I honestly don't know why anyone has bothered with all of the paperwork I've been given over the last few months and told that it was absolutely essential that I carry it at all times! Emigration/immigration consisted of handing my passport and emigration card (the new one that I was given when I got on the bus) over at one desk, getting them cursorily examined and stamped by Chile, then waiting 10 seconds while some numbers were thumped into the computer, moving 1.5m to the right, handing the same documents over to Argentina, getting the same 25 seconds of treatment, then it was done. No interest in seeing my old tourist visa or any of my other papers. All over and done with inside 1 minute. When that is complete, I'm ushered off to an area to the side of the building behind a railing, but that isn't so interesting, so it's off to find another bathroom. This one requires the user to decide how much money it's worth paying – I have to say I prefer the fixed price ones (usually around A$0.50), rather than handing over a similar amount and feeling like a cheapskate… Back to the queuing area and it seems all of the bags are coming off the bus and going through an x-ray machine. I enquire as to whether I need to get my bag and put it through myself, but no, it appears that isn't necessary. The bus operators do that for us. Fair enough.


Eventually, we're all ready and we climb back on board the bus, which pulls out of the shed and then parks up again. Taking the opportunity, I get out and take some pictures of my second visit to Argentina. The scenery is stunning. Towering mountains and deep valleys. I kindly elderly lady tries to tell me something about the mountains, but I'm afraid I can't understand a lot of what she is saying. I get to safer ground when she asks me from what country I come from. I smile and tell her that I'm from Copiapo, Chile. While I think it is very funny, she doesn't seem to get it, so I revert to reality and explain I'm from Australia. That seems to make more sense to her and then we leave each other in peace.

We're eventually off again. The lady sitting beside me has bought herself a big greasy hamburger and some other unidentifiable treats and despite being offered one her treats, I decline. Thanks, but no thanks. The road into Argentina is downhill, and there are a surprising amount of buildings along the road. There's a small thermal spring, a number of small ski runs, and plenty of accommodation options, rather than having to go the next few hours down to Mendoza, if the passport stamp was all that is required.

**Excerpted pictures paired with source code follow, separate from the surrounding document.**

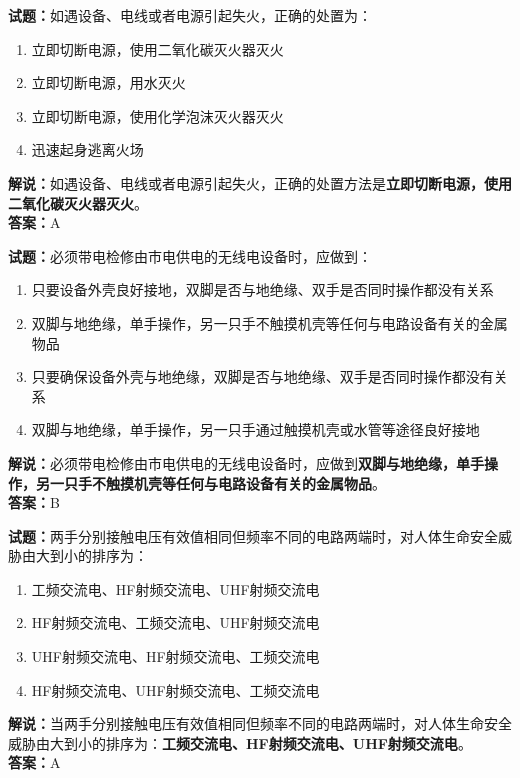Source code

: \documentclass{ctexbook}
\begin{document}
\bigskip



\noindent\textbf{试题：}如遇设备、电线或者电源引起失火，正确的处置为：
\begin{enumerate}[leftmargin=3em]
	\item 立即切断电源，使用二氧化碳灭火器灭火
	\item 立即切断电源，用水灭火
	\item 立即切断电源，使用化学泡沫灭火器灭火
	\item 迅速起身逃离火场
\end{enumerate}
\noindent\textbf{解说：}如遇设备、电线或者电源引起失火，正确的处置方法是\textbf{立即切断电源，使用二氧化碳灭火器灭火}。\\\noindent\textbf{答案：}A


\bigskip



\noindent\textbf{试题：}必须带电检修由市电供电的无线电设备时，应做到：
\begin{enumerate}[leftmargin=3em]
	\item 只要设备外壳良好接地，双脚是否与地绝缘、双手是否同时操作都没有关系
	\item 双脚与地绝缘，单手操作，另一只手不触摸机壳等任何与电路设备有关的金属物品
	\item 只要确保设备外壳与地绝缘，双脚是否与地绝缘、双手是否同时操作都没有关系
	\item 双脚与地绝缘，单手操作，另一只手通过触摸机壳或水管等途径良好接地
\end{enumerate}
\noindent\textbf{解说：}必须带电检修由市电供电的无线电设备时，应做到\textbf{双脚与地绝缘，单手操作，另一只手不触摸机壳等任何与电路设备有关的金属物品}。\\\noindent\textbf{答案：}B


\bigskip



\noindent\textbf{试题：}两手分别接触电压有效值相同但频率不同的电路两端时，对人体生命安全威胁由大到小的排序为：
\begin{enumerate}[leftmargin=3em]
	\item 工频交流电、HF射频交流电、UHF射频交流电
	\item HF射频交流电、工频交流电、UHF射频交流电
	\item UHF射频交流电、HF射频交流电、工频交流电
	\item HF射频交流电、UHF射频交流电、工频交流电
\end{enumerate}
\noindent\textbf{解说：}当两手分别接触电压有效值相同但频率不同的电路两端时，对人体生命安全威胁由大到小的排序为：\textbf{工频交流电、HF射频交流电、UHF射频交流电}。\\\noindent\textbf{答案：}A
\end{document}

The road drops down and out of the mountains quite quickly once you are in to Argentina, plus given it was getting dark, means there isn't much to write about. Mendoza is sort-of at the foothills of the Andes (you can see the mountains quite easily, but it isn't really at the base of them), and with lots of vineyards around. I'd been given the word that it is very beautiful here, but although it is hard to see given the light, I don't get the feeling it is super beautiful… We'll see what tomorrow brings.

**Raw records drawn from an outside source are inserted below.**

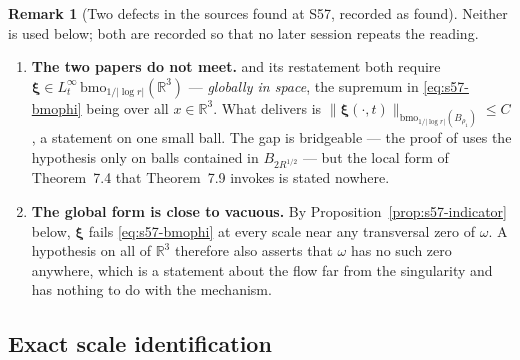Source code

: \documentclass[11pt]{article}
\theoremstyle{definition}
\newtheorem{remark}[theorem]{Remark}
\theoremstyle{remark}
\newcommand{\R}{\mathbb{R}}
\begin{document}
\begin{remark}[Two defects in the sources found at S57, recorded as found]
  \label{rem:s57-defects}
  Neither is used below; both are recorded so that no later session repeats
  the reading.
  \begin{enumerate}[label=\textup{(\roman*)},leftmargin=2.6em]
  \item \textbf{The two papers do not meet.} \cite[Thm.~7.4]{Grujic2026Log}
    and its restatement \cite[Thm.~7.1]{Grujic2026Decay} both require
    $\boldsymbol\xi\in L^\infty_t\,\mathrm{bmo}_{1/|\log r|}(\R^3)$ ---
    \emph{globally in space}, the supremum in \eqref{eq:s57-bmophi} being over
    all $x\in\R^3$. What \cite[Cor.~5.8, Thm.~7.9]{Grujic2026Decay} delivers
    is $\|\boldsymbol\xi(\cdot,t)\|_{\mathrm{bmo}_{1/|\log r|}(B_{\rho_1})}
    \leq C$, a statement on one small ball. The gap is bridgeable --- the
    proof of \cite[Thm.~4.1]{Grujic2026Log} uses the hypothesis only on balls
    contained in $B_{2R^{1/2}}$ --- but the local form of Theorem~7.4 that
    Theorem~7.9 invokes is stated nowhere.
  \item \textbf{The global form is close to vacuous.} By
    Proposition~\ref{prop:s57-indicator} below, $\boldsymbol\xi$ fails
    \eqref{eq:s57-bmophi} at every scale near any transversal zero of
    $\omega$. A hypothesis on all of $\R^3$ therefore also asserts that
    $\omega$ has no such zero anywhere, which is a statement about the flow
    far from the singularity and has nothing to do with the mechanism.
  \end{enumerate}
\end{remark}

\subsection{Exact scale identification}
\label{subsec:s57-scale}
\end{document}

The bus terminus at Mendoza is a scene of chaos and mayhem, with people everywhere. I'm very surprised. My first mission is to obtain a return ticket to Santiago for the morning. I have decided to try with another bus company (a Lonely Planet recommended one), and sure enough, their office is right in front of where we get off the bus. Having reclaimed my bag, and been directly asked for a tip for getting it back (that doesn't happen in Chile with Tur Bus, and it comes as a bit of surprise), off I go. Given that I don't have to be back in Santiago before mid morning on Tuesday for the bus back to Copiapo, I'm hoping for a late afternoon bus. It appears that I'm a bit unfortunate in having run into a large number of Chileno's who've decided to come to Mendoza for the long weekend, and they are all catching the buses that I wanted in the afternoon, so all that is left to me is a 9AM bus, which I decline. Despite searching all of the other bus companies in the terminal, none can offer anything later than 9AM, so back I go and sheepishly ask for that 9AM bus that I recently declined. No problems, says the rather smug ticket seller…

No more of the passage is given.